This is WHY the idea of having an MVP and iterating has won so thoroughly.




Don't get me wrong, if you are to measure success by the money you raise, then I completely agree with you. I meant thinking of an app as a mean of expression rather than a cow to squeeze money from. If you want to make something more in the arts department, getting people to tell you what they think early on might be a horrible and non constructive idea.


This is underappreciated. Art and expression is a value in and of itself. I don't think it's a cop out to think this way. However, creating something is in fact complicated and retreating to "I'm just making art" is an easy justification to fool yourself into being ok with failing if what you're trying to do is build a profitable business.

But it remains: art and expression is valuable.

Yes I can probably make more money optimizing advertising attribution. But, honestly, I think there's some art in all of us. It's ok to explore it.


I don't care whether you are writing it for money, open source, or simply to make the world a better place. If the purpose of your work involves other people appreciating it, you won't know what they will and will not appreciate it until you put it in front of other people and get feedback about it.

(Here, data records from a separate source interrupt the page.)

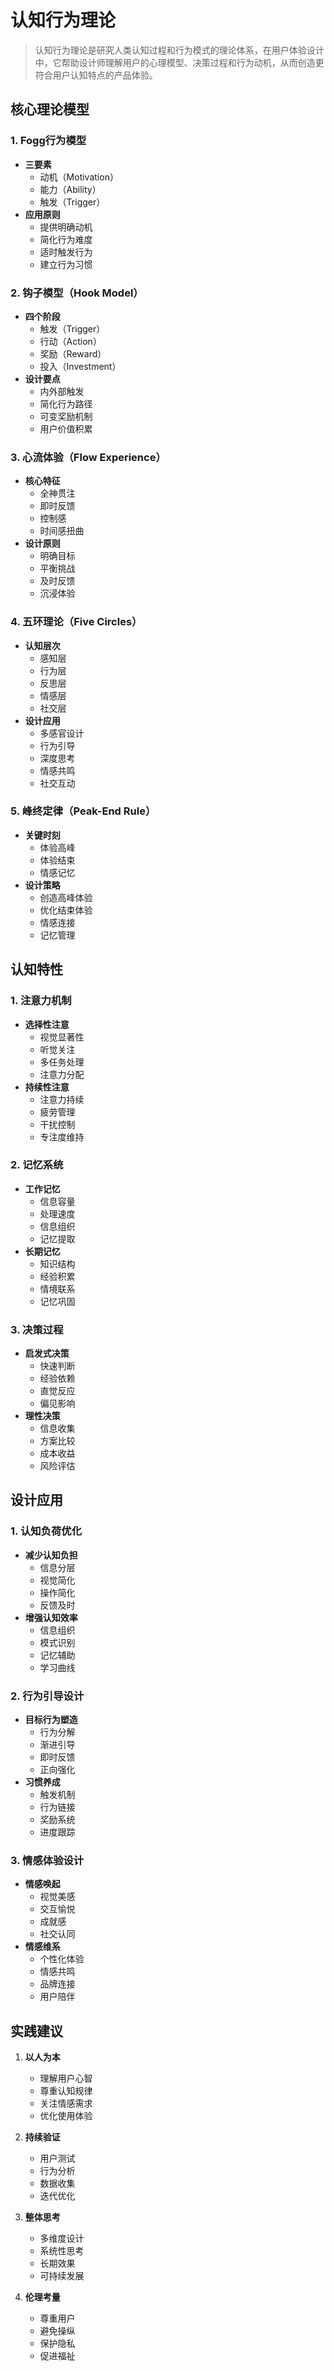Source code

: # 认知行为理论

> 认知行为理论是研究人类认知过程和行为模式的理论体系，在用户体验设计中，它帮助设计师理解用户的心理模型、决策过程和行为动机，从而创造更符合用户认知特点的产品体验。

## 核心理论模型

### 1. Fogg行为模型
- **三要素**
  - 动机（Motivation）
  - 能力（Ability）
  - 触发（Trigger）
- **应用原则**
  - 提供明确动机
  - 简化行为难度
  - 适时触发行为
  - 建立行为习惯

### 2. 钩子模型（Hook Model）
- **四个阶段**
  - 触发（Trigger）
  - 行动（Action）
  - 奖励（Reward）
  - 投入（Investment）
- **设计要点**
  - 内外部触发
  - 简化行为路径
  - 可变奖励机制
  - 用户价值积累

### 3. 心流体验（Flow Experience）
- **核心特征**
  - 全神贯注
  - 即时反馈
  - 控制感
  - 时间感扭曲
- **设计原则**
  - 明确目标
  - 平衡挑战
  - 及时反馈
  - 沉浸体验

### 4. 五环理论（Five Circles）
- **认知层次**
  - 感知层
  - 行为层
  - 反思层
  - 情感层
  - 社交层
- **设计应用**
  - 多感官设计
  - 行为引导
  - 深度思考
  - 情感共鸣
  - 社交互动

### 5. 峰终定律（Peak-End Rule）
- **关键时刻**
  - 体验高峰
  - 体验结束
  - 情感记忆
- **设计策略**
  - 创造高峰体验
  - 优化结束体验
  - 情感连接
  - 记忆管理

## 认知特性

### 1. 注意力机制
- **选择性注意**
  - 视觉显著性
  - 听觉关注
  - 多任务处理
  - 注意力分配
- **持续性注意**
  - 注意力持续
  - 疲劳管理
  - 干扰控制
  - 专注度维持

### 2. 记忆系统
- **工作记忆**
  - 信息容量
  - 处理速度
  - 信息组织
  - 记忆提取
- **长期记忆**
  - 知识结构
  - 经验积累
  - 情境联系
  - 记忆巩固

### 3. 决策过程
- **启发式决策**
  - 快速判断
  - 经验依赖
  - 直觉反应
  - 偏见影响
- **理性决策**
  - 信息收集
  - 方案比较
  - 成本收益
  - 风险评估

## 设计应用

### 1. 认知负荷优化
- **减少认知负担**
  - 信息分层
  - 视觉简化
  - 操作简化
  - 反馈及时
- **增强认知效率**
  - 信息组织
  - 模式识别
  - 记忆辅助
  - 学习曲线

### 2. 行为引导设计
- **目标行为塑造**
  - 行为分解
  - 渐进引导
  - 即时反馈
  - 正向强化
- **习惯养成**
  - 触发机制
  - 行为链接
  - 奖励系统
  - 进度跟踪

### 3. 情感体验设计
- **情感唤起**
  - 视觉美感
  - 交互愉悦
  - 成就感
  - 社交认同
- **情感维系**
  - 个性化体验
  - 情感共鸣
  - 品牌连接
  - 用户陪伴

## 实践建议

1. **以人为本**
   - 理解用户心智
   - 尊重认知规律
   - 关注情感需求
   - 优化使用体验

2. **持续验证**
   - 用户测试
   - 行为分析
   - 数据收集
   - 迭代优化

3. **整体思考**
   - 多维度设计
   - 系统性思考
   - 长期效果
   - 可持续发展

4. **伦理考量**
   - 尊重用户
   - 避免操纵
   - 保护隐私
   - 促进福祉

I think this is a discussion about building stuff.

When the idea is just taking form I think getting too many people involved is a mistake. All you need is 2/3 people really invested in the idea. For example: unix

When the idea is near completion I think it's really good to get all the feedback you can.


I agree, software that is designed for users must be tested as soon as possible.

Humans are notoriously bad predictors. For example; That fancy menu system you spent a week making might be completely useless to most users, simple user feedback could have prevented the colossal waste of time...


One caveat though is that in many situations, there is a lot of bureaucracy and overhead involved with collecting and interpreting user feedback. User feedback is often inconsistent and contradictory, influenced by mistakes in survey design, influenced by time-varying factors. And once it is collected, a lot of different stakeholders inside the company will have conflicting incentives about what the feedback is supposed to mean for priorities and decisions.

In some cases, if someone has a very highly developed sense of aesthetics and design, or can extrapolate from previous user feedback scenarios, then they might be able to come up with designs that users will love even if users wouldn't have thought of it that way ahead of time, or if more generic feedback would never have collated down into actionable decisions that empowered that particular designer.

As I've gone on in my career, I tend to see the value of this more and more, and lose faith that feedback collection mechanisms won't be politically subverted.

One example: I'd say a lot of the feedback about the principal lines of work for TensorFlow from the recent dev summit is wrong-headed, and they should just let Francois Chollet's design aesthetic motivate what gets worked on and how it gets designed, for a while.